Thursday, October 12, 2017

Introduce Concepts in Historical Order?

Let me confess: I have read very few scientific classics in the original.

I haven't read the Principia, the Origin of Species, or the Elements.

I had not even read Einstein's 1905 classic on Brownian motion, until a few years ago, even though half of my research is directly or indirectly animated by it.

Ever since I saw this amazing series on complex numbers, I have been wondering whether presenting the historical progression of ideas might be "better" than the standard textbook introduction. Here are some of my observations.

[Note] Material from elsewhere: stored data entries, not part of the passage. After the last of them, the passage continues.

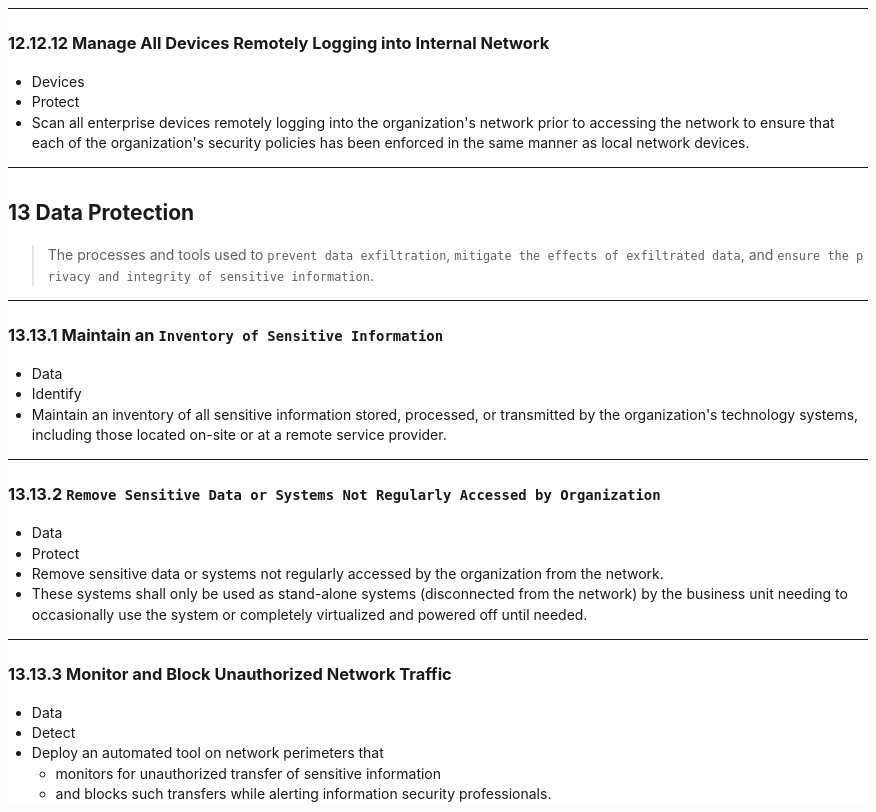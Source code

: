 
---

### 12.12.12 Manage All Devices Remotely Logging into Internal Network
- Devices
- Protect
- Scan all enterprise devices remotely logging into the organization's network prior to accessing the network to ensure that each of the organization's security policies has been enforced in the same manner as local network devices.


---


## 13 **Data Protection**

> The processes and tools used to 
> `prevent data exfiltration`, 
> `mitigate the effects of exfiltrated data`, 
> and `ensure the privacy and integrity of sensitive information`.


---

### 13.13.1 Maintain an `Inventory of Sensitive Information`
- Data
- Identify
- Maintain an inventory of all sensitive information stored, processed, or transmitted by the organization's technology systems, including those located on-site or at a remote service provider.  


---

### 13.13.2 `Remove Sensitive Data or Systems Not Regularly Accessed by Organization`  
- Data
- Protect
- Remove sensitive data or systems not regularly accessed by the organization from the network. 
- These systems shall only be used as stand-alone systems (disconnected from the network) by the business unit needing to occasionally use the system or completely virtualized and powered off until needed.  


---

### 13.13.3 Monitor and Block Unauthorized Network Traffic  
- Data
- Detect
- Deploy an automated tool on network perimeters that 
  - monitors for unauthorized transfer of sensitive information 
  - and blocks such transfers while alerting information security professionals.  
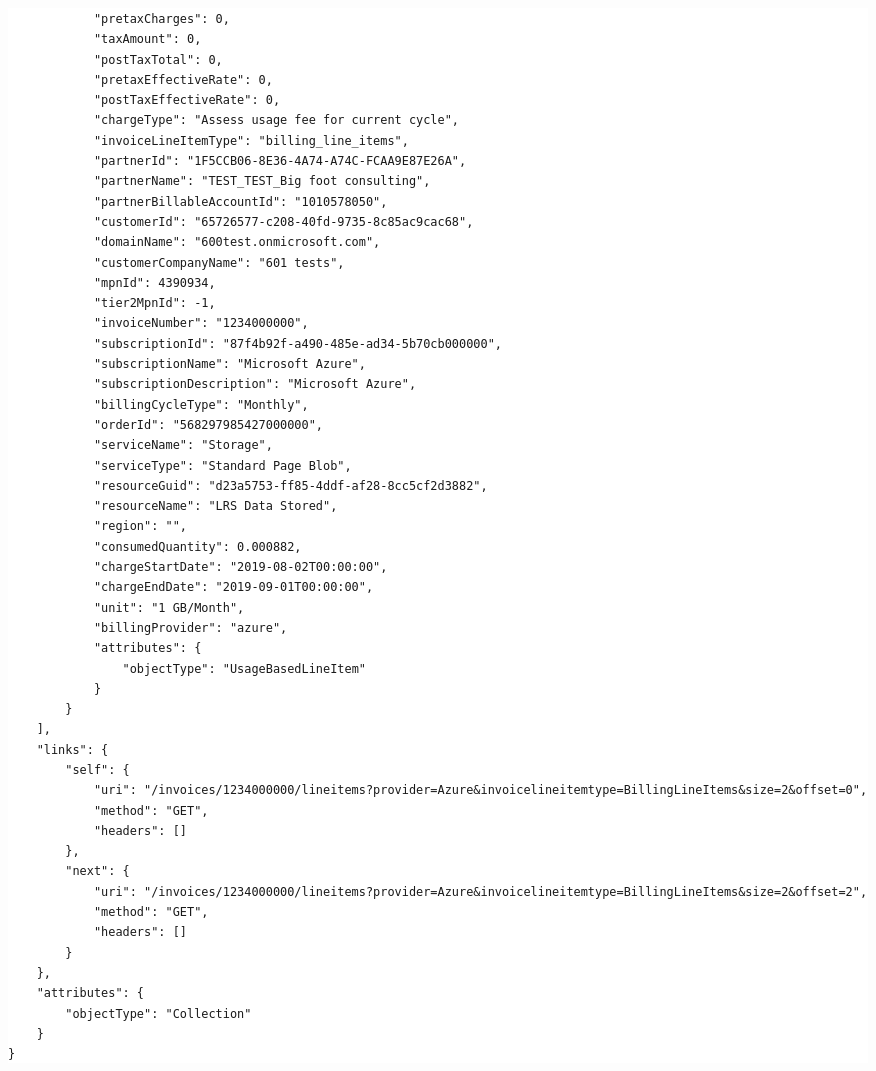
 ```http
            "pretaxCharges": 0,
            "taxAmount": 0,
            "postTaxTotal": 0,
            "pretaxEffectiveRate": 0,
            "postTaxEffectiveRate": 0,
            "chargeType": "Assess usage fee for current cycle",
            "invoiceLineItemType": "billing_line_items",
            "partnerId": "1F5CCB06-8E36-4A74-A74C-FCAA9E87E26A",
            "partnerName": "TEST_TEST_Big foot consulting",
            "partnerBillableAccountId": "1010578050",
            "customerId": "65726577-c208-40fd-9735-8c85ac9cac68",
            "domainName": "600test.onmicrosoft.com",
            "customerCompanyName": "601 tests",
            "mpnId": 4390934,
            "tier2MpnId": -1,
            "invoiceNumber": "1234000000",
            "subscriptionId": "87f4b92f-a490-485e-ad34-5b70cb000000",
            "subscriptionName": "Microsoft Azure",
            "subscriptionDescription": "Microsoft Azure",
            "billingCycleType": "Monthly",
            "orderId": "568297985427000000",
            "serviceName": "Storage",
            "serviceType": "Standard Page Blob",
            "resourceGuid": "d23a5753-ff85-4ddf-af28-8cc5cf2d3882",
            "resourceName": "LRS Data Stored",
            "region": "",
            "consumedQuantity": 0.000882,
            "chargeStartDate": "2019-08-02T00:00:00",
            "chargeEndDate": "2019-09-01T00:00:00",
            "unit": "1 GB/Month",
            "billingProvider": "azure",
            "attributes": {
                "objectType": "UsageBasedLineItem"
            }
        }
    ],
    "links": {
        "self": {
            "uri": "/invoices/1234000000/lineitems?provider=Azure&invoicelineitemtype=BillingLineItems&size=2&offset=0",
            "method": "GET",
            "headers": []
        },
        "next": {
            "uri": "/invoices/1234000000/lineitems?provider=Azure&invoicelineitemtype=BillingLineItems&size=2&offset=2",
            "method": "GET",
            "headers": []
        }
    },
    "attributes": {
        "objectType": "Collection"
    }
}
```
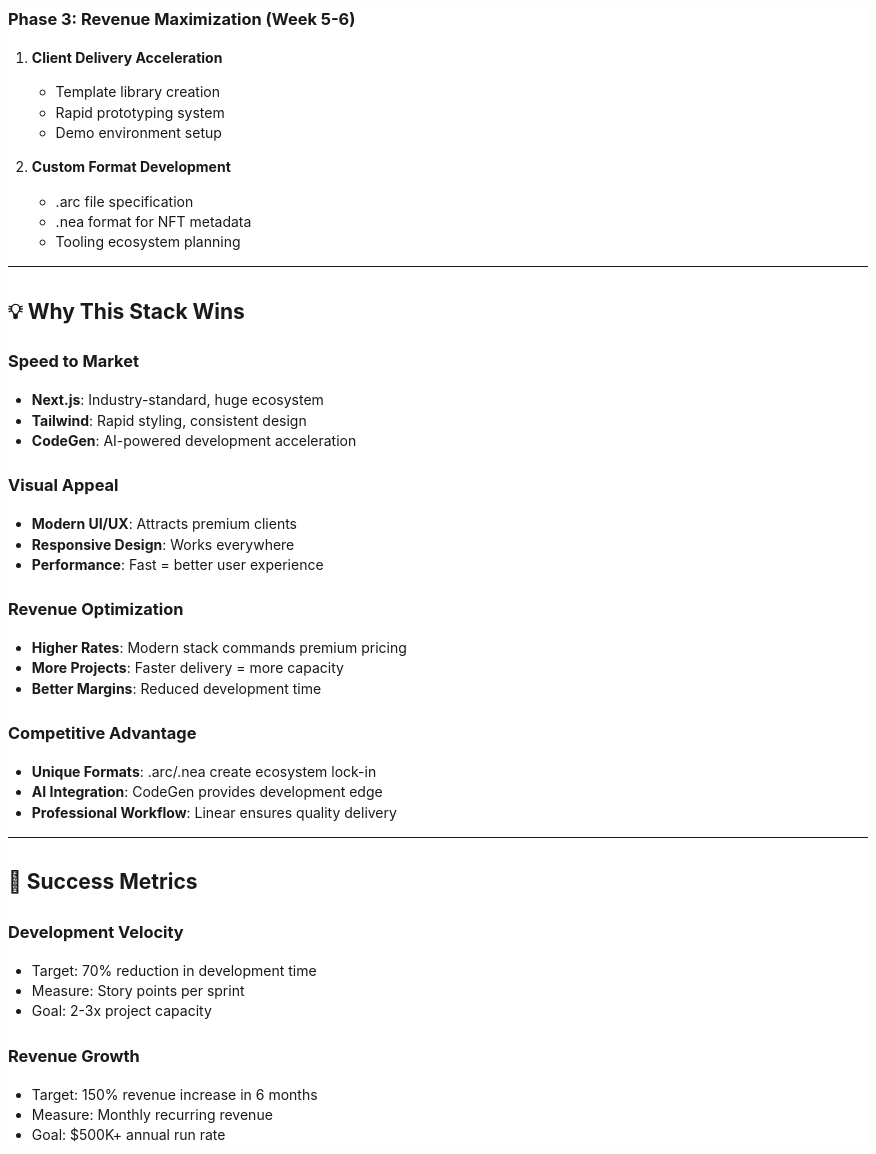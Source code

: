### **Phase 3: Revenue Maximization (Week 5-6)**
1. **Client Delivery Acceleration**
   - Template library creation
   - Rapid prototyping system
   - Demo environment setup

2. **Custom Format Development**
   - .arc file specification
   - .nea format for NFT metadata
   - Tooling ecosystem planning

---

## 💡 Why This Stack Wins

### **Speed to Market**
- **Next.js**: Industry-standard, huge ecosystem
- **Tailwind**: Rapid styling, consistent design
- **CodeGen**: AI-powered development acceleration

### **Visual Appeal**
- **Modern UI/UX**: Attracts premium clients
- **Responsive Design**: Works everywhere
- **Performance**: Fast = better user experience

### **Revenue Optimization**
- **Higher Rates**: Modern stack commands premium pricing
- **More Projects**: Faster delivery = more capacity
- **Better Margins**: Reduced development time

### **Competitive Advantage**
- **Unique Formats**: .arc/.nea create ecosystem lock-in
- **AI Integration**: CodeGen provides development edge
- **Professional Workflow**: Linear ensures quality delivery

---

## 🎯 Success Metrics

### **Development Velocity**
- Target: 70% reduction in development time
- Measure: Story points per sprint
- Goal: 2-3x project capacity

### **Revenue Growth**
- Target: 150% revenue increase in 6 months
- Measure: Monthly recurring revenue
- Goal: $500K+ annual run rate
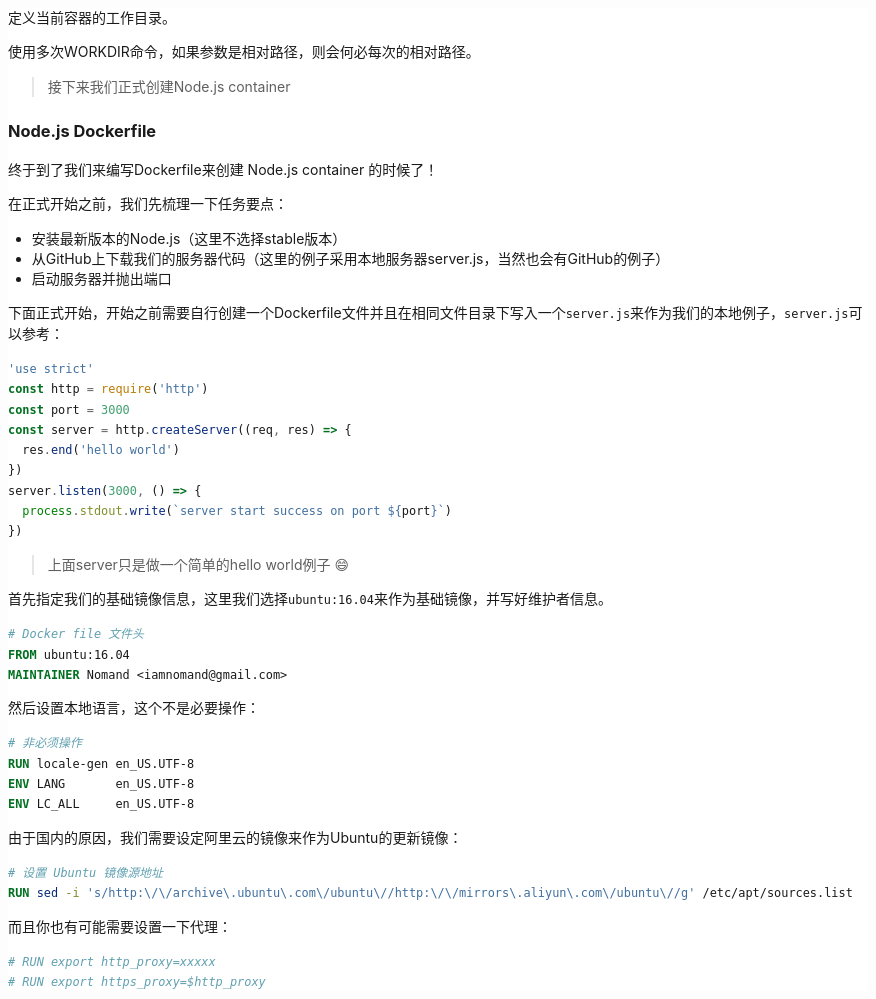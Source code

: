 定义当前容器的工作目录。

使用多次WORKDIR命令，如果参数是相对路径，则会何必每次的相对路径。

> 接下来我们正式创建Node.js container

### Node.js Dockerfile

终于到了我们来编写Dockerfile来创建 Node.js container 的时候了！

在正式开始之前，我们先梳理一下任务要点：

- 安装最新版本的Node.js（这里不选择stable版本）
- 从GitHub上下载我们的服务器代码（这里的例子采用本地服务器server.js，当然也会有GitHub的例子）
- 启动服务器并抛出端口

下面正式开始，开始之前需要自行创建一个Dockerfile文件并且在相同文件目录下写入一个`server.js`来作为我们的本地例子，`server.js`可以参考：

```javascript
'use strict'
const http = require('http')
const port = 3000
const server = http.createServer((req, res) => {
  res.end('hello world')
})
server.listen(3000, () => {
  process.stdout.write(`server start success on port ${port}`)
})
```

> 上面server只是做一个简单的hello world例子 :smile:

首先指定我们的基础镜像信息，这里我们选择`ubuntu:16.04`来作为基础镜像，并写好维护者信息。

```dockerfile
# Docker file 文件头
FROM ubuntu:16.04
MAINTAINER Nomand <iamnomand@gmail.com>
```

然后设置本地语言，这个不是必要操作：

```dockerfile
# 非必须操作
RUN locale-gen en_US.UTF-8
ENV LANG       en_US.UTF-8
ENV LC_ALL     en_US.UTF-8
```

由于国内的原因，我们需要设定阿里云的镜像来作为Ubuntu的更新镜像：

```dockerfile
# 设置 Ubuntu 镜像源地址
RUN sed -i 's/http:\/\/archive\.ubuntu\.com\/ubuntu\//http:\/\/mirrors\.aliyun\.com\/ubuntu\//g' /etc/apt/sources.list
```

而且你也有可能需要设置一下代理：

```dockerfile
# RUN export http_proxy=xxxxx
# RUN export https_proxy=$http_proxy
```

The historical approach (HA) is inherently interesting, because it is about ideas and the people behind them. Stories of humans exploring and pushing boundaries, regardless of domain, are fascinating. These stories often have imperfect people grappling with new ideas, getting confused by their implications, arguing back and forth, improving, and gradually perfecting them over centuries. This happened with classical mechanics, evolution, complex numbers, quantum mechanics, etc.

The standard approach (SA), on the other hand, steers away from messy pasts, leaps of intuition that came seemingly from nowhere, the entertaining bickering, and the trials and errors. It trims away the excess fat of distractions, consolidates different viewpoints, and presents a sanitized account of an idea. It is, without question, the quickest and cleanest way to learn a new concept. This is an extremely desirable feature in university courses, which have a mandate to "cover" a set of concepts, often in limited time.

Perhaps, a good practical compromise is to start with an example rooted in the historical approach to motivate the topic,  and transition to the standard textbook approach to teach the meat of the topic. It might be interesting to conclude once again with a historical perspective, perhaps mixed with a discussion of the current state of art and open questions.